Thank you Xicoalc for your speedy reply - I will google tonight !!!


----------



## alborino (Dec 13, 2014)

Angela we have load going other way in 2 months or so. Do you have flexibility on when and do you know the approx. cubic capacity? Not much chance of synergy but shame to miss an opportunity if there is a match 

We can do this by pm as soon as you have enough posts to do so. I think you might only need one more (or poss. it is ten). Cheers


----------



## Angelawilde (Mar 28, 2014)

Thank you so much Alborino .... We will know more when we fly to Moraira at Easter ! We are hoping to buy some small items of furniture to keep in the UK until our move .... I know it sounds a little crazy but there is a method in the madness!! Will this be too late for you ?

Angie


----------



## On-the-move (May 26, 2014)

Angelawilde said:


> Thank you so much Alborino .... We will know more when we fly to Moraira at Easter ! We are hoping to buy some small items of furniture to keep in the UK until our move .... I know it sounds a little crazy but there is a method in the madness!! Will this be too late for you ?
> 
> Angie


Hi Angie, 

I am wanting furniture ect, taking over to Spain sometime middle of May/early June. I think the most economic way might be to find someone who has their own van and does the trips, then if possible team up with someone needing opposite way to you and share the cost. 
I have seen someone advertising Spain runs on Ebay, also some of the private couriers do it. 
What dates are you needing? and where in the UK are you going? If you would like to discuss further, let me know. 

Regards 

Sharon.


----------



## Angelawilde (Mar 28, 2014)

Hi Sharon 
We are going out at easter to buy a few bits (hopefully) . We will discuss with the shop about them storing until the goods can be picked up . We are in Hertfordshie (potters bar ).
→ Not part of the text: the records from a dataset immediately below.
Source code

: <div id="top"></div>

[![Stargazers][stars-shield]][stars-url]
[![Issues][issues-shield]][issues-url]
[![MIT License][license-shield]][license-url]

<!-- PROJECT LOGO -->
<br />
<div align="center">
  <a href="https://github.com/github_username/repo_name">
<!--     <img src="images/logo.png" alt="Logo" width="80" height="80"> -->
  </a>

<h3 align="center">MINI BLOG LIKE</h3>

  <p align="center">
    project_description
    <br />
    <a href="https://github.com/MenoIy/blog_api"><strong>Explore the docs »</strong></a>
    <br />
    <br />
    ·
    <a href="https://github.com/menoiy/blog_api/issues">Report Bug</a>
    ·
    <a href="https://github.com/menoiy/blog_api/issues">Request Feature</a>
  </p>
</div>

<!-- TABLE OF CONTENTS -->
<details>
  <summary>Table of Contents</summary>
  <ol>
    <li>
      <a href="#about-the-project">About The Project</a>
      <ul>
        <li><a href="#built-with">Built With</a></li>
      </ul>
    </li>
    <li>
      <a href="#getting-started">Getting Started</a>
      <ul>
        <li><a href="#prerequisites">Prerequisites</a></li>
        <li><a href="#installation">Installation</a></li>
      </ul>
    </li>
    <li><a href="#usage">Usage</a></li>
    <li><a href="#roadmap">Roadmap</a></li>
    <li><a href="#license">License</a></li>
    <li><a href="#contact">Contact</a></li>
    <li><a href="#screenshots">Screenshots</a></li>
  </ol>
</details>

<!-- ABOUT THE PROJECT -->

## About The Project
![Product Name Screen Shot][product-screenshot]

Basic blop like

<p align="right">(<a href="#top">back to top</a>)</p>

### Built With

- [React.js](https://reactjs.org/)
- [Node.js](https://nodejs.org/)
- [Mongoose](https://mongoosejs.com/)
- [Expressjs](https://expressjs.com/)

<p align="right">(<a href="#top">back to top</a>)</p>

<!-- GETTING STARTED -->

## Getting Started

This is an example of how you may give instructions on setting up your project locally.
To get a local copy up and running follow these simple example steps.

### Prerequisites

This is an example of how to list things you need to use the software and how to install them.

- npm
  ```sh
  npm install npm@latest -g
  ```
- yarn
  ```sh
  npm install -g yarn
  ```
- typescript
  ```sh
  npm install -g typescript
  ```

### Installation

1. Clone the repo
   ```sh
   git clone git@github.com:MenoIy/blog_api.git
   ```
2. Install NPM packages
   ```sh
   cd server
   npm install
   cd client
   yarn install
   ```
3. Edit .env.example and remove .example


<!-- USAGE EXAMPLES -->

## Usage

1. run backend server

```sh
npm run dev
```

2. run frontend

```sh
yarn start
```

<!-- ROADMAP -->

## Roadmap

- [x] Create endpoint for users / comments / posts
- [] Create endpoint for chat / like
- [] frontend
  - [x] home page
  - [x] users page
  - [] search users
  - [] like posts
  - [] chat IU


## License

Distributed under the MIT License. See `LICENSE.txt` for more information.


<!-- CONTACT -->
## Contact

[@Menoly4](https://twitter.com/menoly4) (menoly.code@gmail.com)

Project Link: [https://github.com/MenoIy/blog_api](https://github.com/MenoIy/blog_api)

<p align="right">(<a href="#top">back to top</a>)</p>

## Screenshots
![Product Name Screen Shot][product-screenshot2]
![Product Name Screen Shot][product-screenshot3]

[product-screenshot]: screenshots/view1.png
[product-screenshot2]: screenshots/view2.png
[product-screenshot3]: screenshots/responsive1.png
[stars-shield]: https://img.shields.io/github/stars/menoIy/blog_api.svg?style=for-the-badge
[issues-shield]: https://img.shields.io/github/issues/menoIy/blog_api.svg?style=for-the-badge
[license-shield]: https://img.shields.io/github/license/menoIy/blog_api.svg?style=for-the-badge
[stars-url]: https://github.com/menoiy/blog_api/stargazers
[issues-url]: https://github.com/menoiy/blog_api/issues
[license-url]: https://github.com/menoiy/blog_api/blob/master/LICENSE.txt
Where are you taking furniture to ?? 

Kind regards 
Angie


----------



## On-the-move (May 26, 2014)

Angelawilde said:


> Hi Sharon
> We are going out at easter to buy a few bits (hopefully) . We will discuss with the shop about them storing until the goods can be picked up . We are in Hertfordshie (potters bar ). Where are you taking furniture to ??
> 
> Kind regards
> Angie


Hi Angie, 

I am in Lancashire and taking furniture over to Malaga area, not sure how the logistics would pan out financially, as were quite away from each other in both countries. Depends on how much you are bringing back, I will need LWB Van or Luton, but if you only need a small van to fill, it may be worth asking round locally, as someone may be moving back to UK with some spare space that needs filling. 
Good luck, if I find good courier or get a reasonable qoute, I will let you know. 

Regards 
Sharon.


----------